Instructions to follow
Report every line of the records that includes the word "have".

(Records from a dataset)
******************************
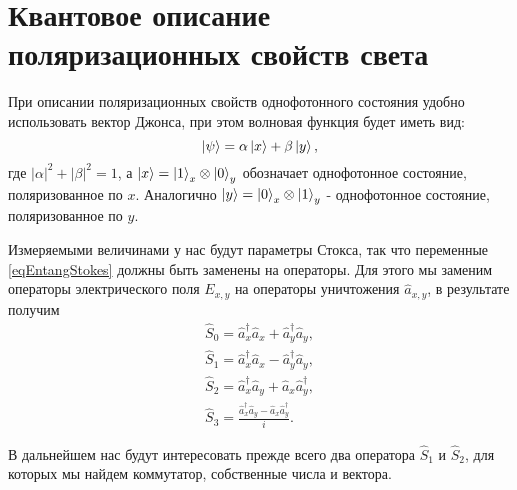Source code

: \section{Квантовое описание поляризационных свойств света}
При описании поляризационных свойств однофотонного состояния удобно
использовать вектор Джонса, при этом волновая функция будет иметь вид:
\begin{equation}
\left|\psi\right> = 
\alpha \ket{x} + 
\beta \ket{y},
\label{eqEntangSimpleState}
\end{equation}
где $\left|\alpha\right|^2 + \left|\beta\right|^2 = 1$, а
$\ket{x} = \ket{1}_x\otimes\ket{0}_y$ обозначает
однофотонное состояние, поляризованное по $x$. Аналогично 
$\ket{y} = \ket{0}_x\otimes\ket{1}_y$ -
однофотонное состояние, поляризованное по $y$. 

Измеряемыми величинами у нас будут параметры Стокса, так что переменные
\eqref{eqEntangStokes} должны быть заменены на операторы. Для этого мы
заменим операторы электрического поля $E_{x,y}$ на операторы
уничтожения $\hat{a}_{x,y}$, в результате получим
\begin{eqnarray}
\hat{S}_0 = \hat{a}_x^{\dag} \hat{a}_x + \hat{a}_y^{\dag} \hat{a}_y,
\nonumber \\
\hat{S}_1 = \hat{a}_x^{\dag} \hat{a}_x - \hat{a}_y^{\dag} \hat{a}_y,
\nonumber \\
\hat{S}_2 = \hat{a}_x^{\dag} \hat{a}_y + \hat{a}_x \hat{a}_y^{\dag},
\nonumber \\
\hat{S}_3 = \frac{\hat{a}_x^{\dag} \hat{a}_y - \hat{a}_x \hat{a}_y^{\dag}}{i}.
\label{eqEntangStokesOper}
\end{eqnarray}

В дальнейшем нас будут интересовать прежде всего два оператора
$\hat{S}_1$ и $\hat{S}_2$, для которых мы найдем коммутатор,
собственные числа и вектора.

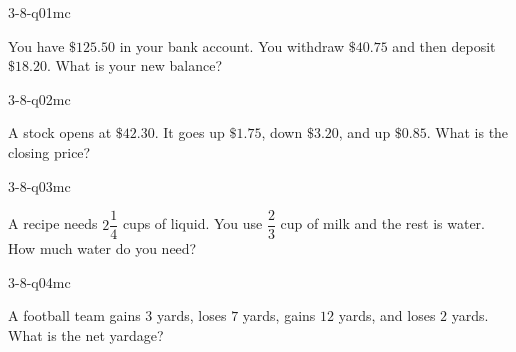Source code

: 

\begin{practiceQuestion}{3-8-q01}{mc}
\begin{questionText}
You have $\$125.50$ in your bank account. You withdraw $\$40.75$ and then deposit $\$18.20$. What is your new balance?
\end{questionText}
\end{practiceQuestion}

\begin{practiceQuestion}{3-8-q02}{mc}
\begin{questionText}
A stock opens at $\$42.30$. It goes up $\$1.75$, down $\$3.20$, and up $\$0.85$. What is the closing price?
\end{questionText}
\end{practiceQuestion}

\begin{practiceQuestion}{3-8-q03}{mc}
\begin{questionText}
A recipe needs $2\dfrac{1}{4}$ cups of liquid. You use $\dfrac{2}{3}$ cup of milk and the rest is water. How much water do you need?
\end{questionText}
\end{practiceQuestion}

\begin{practiceQuestion}{3-8-q04}{mc}
\begin{questionText}
A football team gains $3$ yards, loses $7$ yards, gains $12$ yards, and loses $2$ yards. What is the net yardage?
\end{questionText}
\end{practiceQuestion}

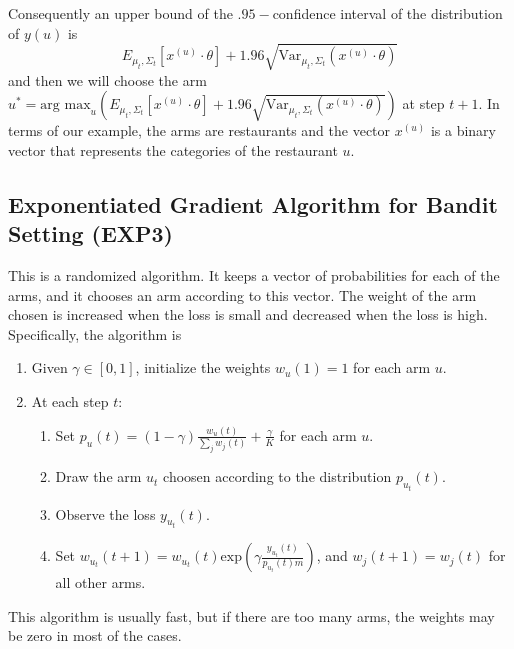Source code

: \documentclass{article}
\theoremstyle{plain}
\theoremstyle{definition}
\begin{document}
Consequently an upper bound of the $.95-$confidence interval of the distribution
of $y\left(u\right)$ is 
\[
E_{\mu_{t},\Sigma_{t}}\left[x^{\left(u\right)}\cdot\theta\right]+1.96\sqrt{\mbox{Var}_{\mu_{t},\Sigma_{t}}\left(x^{\left(u\right)}\cdot\theta\right)}
\]
and then we will choose the arm $u^{*}=\mbox{arg max}_{u}\left(E_{\mu_{t},\Sigma_{t}}\left[x^{\left(u\right)}\cdot\theta\right]+1.96\sqrt{\mbox{Var}_{\mu_{t},\Sigma_{t}}\left(x^{\left(u\right)}\cdot\theta\right)}\right)$
at step $t+1$. In terms of our example, the arms are restaurants
and the vector $x^{\left(u\right)}$ is a binary vector that represents
the categories of the restaurant $u$.

\subsection{Exponentiated Gradient Algorithm for Bandit Setting (EXP3)}

This is a randomized algorithm. It keeps a vector of probabilities
for each of the arms, and it chooses an arm according to this vector.
The weight of the arm chosen is increased when the loss is small and
decreased when the loss is high. Specifically, the algorithm is
\begin{enumerate}
\item Given $\gamma\in\left[0,1\right]$, initialize the weights $w_{u}\left(1\right)=1$
for each arm $u$.
\item At each step $t$:

\begin{enumerate}
\item Set $p_{u}\left(t\right)=\left(1-\gamma\right)\frac{w_{u}\left(t\right)}{\sum_{j}w_{j}\left(t\right)}+\frac{\gamma}{K}$
for each arm $u$.
\item Draw the arm $u_{t}$ choosen according to the distribution $p_{u_{t}}\left(t\right)$.
\item Observe the loss $y_{u_{t}}\left(t\right)$.
\item Set $w_{u_{t}}\left(t+1\right)=w_{u_{t}}\left(t\right)\mbox{exp}\left(\gamma\frac{y_{u_{t}}\left(t\right)}{p_{u_{t}}\left(t\right)m}\right)$,
and $w_{j}\left(t+1\right)=w_{j}\left(t\right)$ for all other arms. 
\end{enumerate}
\end{enumerate}
This algorithm is usually fast, but if there are too many arms, the
weights may be zero in most of the cases. 
\end{document}
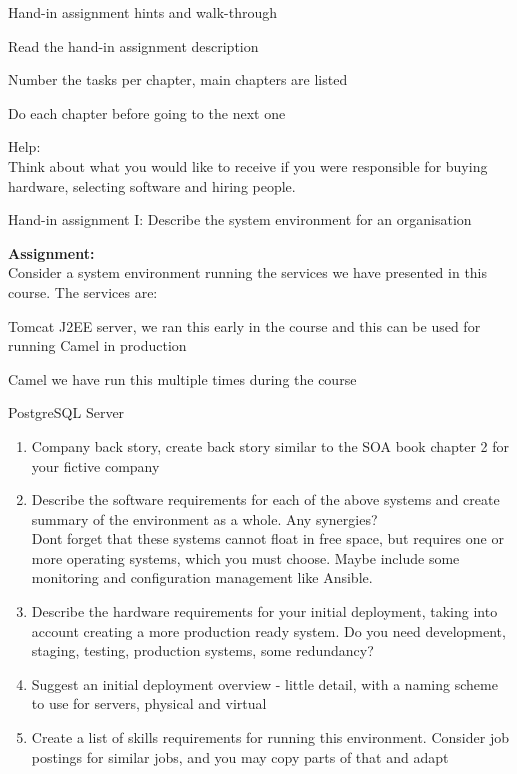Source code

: \documentclass[Screen16to9,17pt]{foils}
\begin{document}


Hand-in assignment hints and walk-through

\begin{list2}
  \item Read the hand-in assignment description
  \item Number the tasks per chapter, main chapters are listed
  \item Do each chapter before going to the next one
\end{list2}

Help:\\
Think about what you would like to receive if you were responsible for buying hardware, selecting software and hiring people.



Hand-in assignment I: Describe the system environment for an organisation

{\bf Assignment:}\\
Consider a system environment running the services we have presented in this course. The services are:

\begin{list2}
\item Tomcat J2EE server, we ran this early in the course and this can be used for running Camel in production
\item Camel we have run this multiple times during the course
\item PostgreSQL Server
\end{list2}


\begin{enumerate}
\item Company back story, create back story similar to the SOA book chapter 2 for your fictive company
\item Describe the software requirements for each of the above systems and create summary of the environment as a whole. Any synergies?\\
Dont forget that these systems cannot float in free space, but requires one or more operating systems, which you must choose. Maybe include some monitoring and configuration management like Ansible.
\item Describe the hardware requirements for your initial deployment, taking into account creating a more production ready system. Do you need development, staging, testing, production systems, some redundancy?
\item Suggest an initial deployment overview - little detail, with a naming scheme to use for servers, physical and virtual
\item Create a list of skills requirements for running this environment. Consider job postings for similar jobs, and you may copy parts of that and adapt
\end{enumerate}
\end{document}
******************************
Completed task
You have $\$125.50$ in your bank account. You withdraw $\$40.75$ and then deposit $\$18.20$. What is your new balance?
Consider a system environment running the services we have presented in this course. The services are:
\item Camel we have run this multiple times during the course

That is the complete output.